**GOAL OF THE EXERCISE:**
Each entry must be output once more without any change.

───── SOURCE DATA

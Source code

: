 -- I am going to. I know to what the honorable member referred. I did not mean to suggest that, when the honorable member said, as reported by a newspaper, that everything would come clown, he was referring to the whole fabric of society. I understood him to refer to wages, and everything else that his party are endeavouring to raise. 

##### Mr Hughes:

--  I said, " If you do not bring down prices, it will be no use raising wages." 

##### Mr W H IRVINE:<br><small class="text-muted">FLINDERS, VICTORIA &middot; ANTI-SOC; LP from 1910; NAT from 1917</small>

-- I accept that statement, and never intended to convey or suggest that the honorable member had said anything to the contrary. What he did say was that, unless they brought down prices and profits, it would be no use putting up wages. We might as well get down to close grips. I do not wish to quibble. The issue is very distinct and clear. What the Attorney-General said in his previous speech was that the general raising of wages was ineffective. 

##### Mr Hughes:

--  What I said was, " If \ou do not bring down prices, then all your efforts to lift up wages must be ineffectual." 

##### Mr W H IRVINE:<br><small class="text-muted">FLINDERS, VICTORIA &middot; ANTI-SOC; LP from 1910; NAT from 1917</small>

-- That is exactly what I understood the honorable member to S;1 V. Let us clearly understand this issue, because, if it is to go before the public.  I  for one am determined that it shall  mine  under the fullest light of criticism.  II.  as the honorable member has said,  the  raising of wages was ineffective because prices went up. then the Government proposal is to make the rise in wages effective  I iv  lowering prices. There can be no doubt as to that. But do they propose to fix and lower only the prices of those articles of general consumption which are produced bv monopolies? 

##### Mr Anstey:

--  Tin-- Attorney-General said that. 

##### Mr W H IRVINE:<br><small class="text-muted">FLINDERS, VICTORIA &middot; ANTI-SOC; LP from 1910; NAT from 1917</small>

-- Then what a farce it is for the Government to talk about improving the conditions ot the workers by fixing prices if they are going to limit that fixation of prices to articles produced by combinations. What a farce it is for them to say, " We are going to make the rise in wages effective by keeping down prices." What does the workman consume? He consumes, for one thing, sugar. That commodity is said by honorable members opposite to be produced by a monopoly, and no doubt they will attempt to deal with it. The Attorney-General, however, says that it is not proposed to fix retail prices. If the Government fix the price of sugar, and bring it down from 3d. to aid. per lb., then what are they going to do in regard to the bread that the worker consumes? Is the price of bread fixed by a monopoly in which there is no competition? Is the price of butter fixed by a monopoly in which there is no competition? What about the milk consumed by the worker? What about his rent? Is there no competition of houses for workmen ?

──────────

**FINAL ANSWER:**
Source code

: -- I am going to. I know to what the honorable member referred. I did not mean to suggest that, when the honorable member said, as reported by a newspaper, that everything would come clown, he was referring to the whole fabric of society. I understood him to refer to wages, and everything else that his party are endeavouring to raise. 

##### Mr Hughes:

--  I said, " If you do not bring down prices, it will be no use raising wages." 

##### Mr W H IRVINE:<br><small class="text-muted">FLINDERS, VICTORIA &middot; ANTI-SOC; LP from 1910; NAT from 1917</small>

-- I accept that statement, and never intended to convey or suggest that the honorable member had said anything to the contrary. What he did say was that, unless they brought down prices and profits, it would be no use putting up wages. We might as well get down to close grips. I do not wish to quibble. The issue is very distinct and clear. What the Attorney-General said in his previous speech was that the general raising of wages was ineffective. 

##### Mr Hughes:

--  What I said was, " If \ou do not bring down prices, then all your efforts to lift up wages must be ineffectual." 

##### Mr W H IRVINE:<br><small class="text-muted">FLINDERS, VICTORIA &middot; ANTI-SOC; LP from 1910; NAT from 1917</small>

-- That is exactly what I understood the honorable member to S;1 V. Let us clearly understand this issue, because, if it is to go before the public.  I  for one am determined that it shall  mine  under the fullest light of criticism.  II.  as the honorable member has said,  the  raising of wages was ineffective because prices went up. then the Government proposal is to make the rise in wages effective  I iv  lowering prices. There can be no doubt as to that. But do they propose to fix and lower only the prices of those articles of general consumption which are produced bv monopolies? 

##### Mr Anstey:

--  Tin-- Attorney-General said that. 

##### Mr W H IRVINE:<br><small class="text-muted">FLINDERS, VICTORIA &middot; ANTI-SOC; LP from 1910; NAT from 1917</small>

-- Then what a farce it is for the Government to talk about improving the conditions ot the workers by fixing prices if they are going to limit that fixation of prices to articles produced by combinations. What a farce it is for them to say, " We are going to make the rise in wages effective by keeping down prices." What does the workman consume? He consumes, for one thing, sugar. That commodity is said by honorable members opposite to be produced by a monopoly, and no doubt they will attempt to deal with it. The Attorney-General, however, says that it is not proposed to fix retail prices. If the Government fix the price of sugar, and bring it down from 3d. to aid. per lb., then what are they going to do in regard to the bread that the worker consumes? Is the price of bread fixed by a monopoly in which there is no competition? Is the price of butter fixed by a monopoly in which there is no competition? What about the milk consumed by the worker? What about his rent? Is there no competition of houses for workmen ?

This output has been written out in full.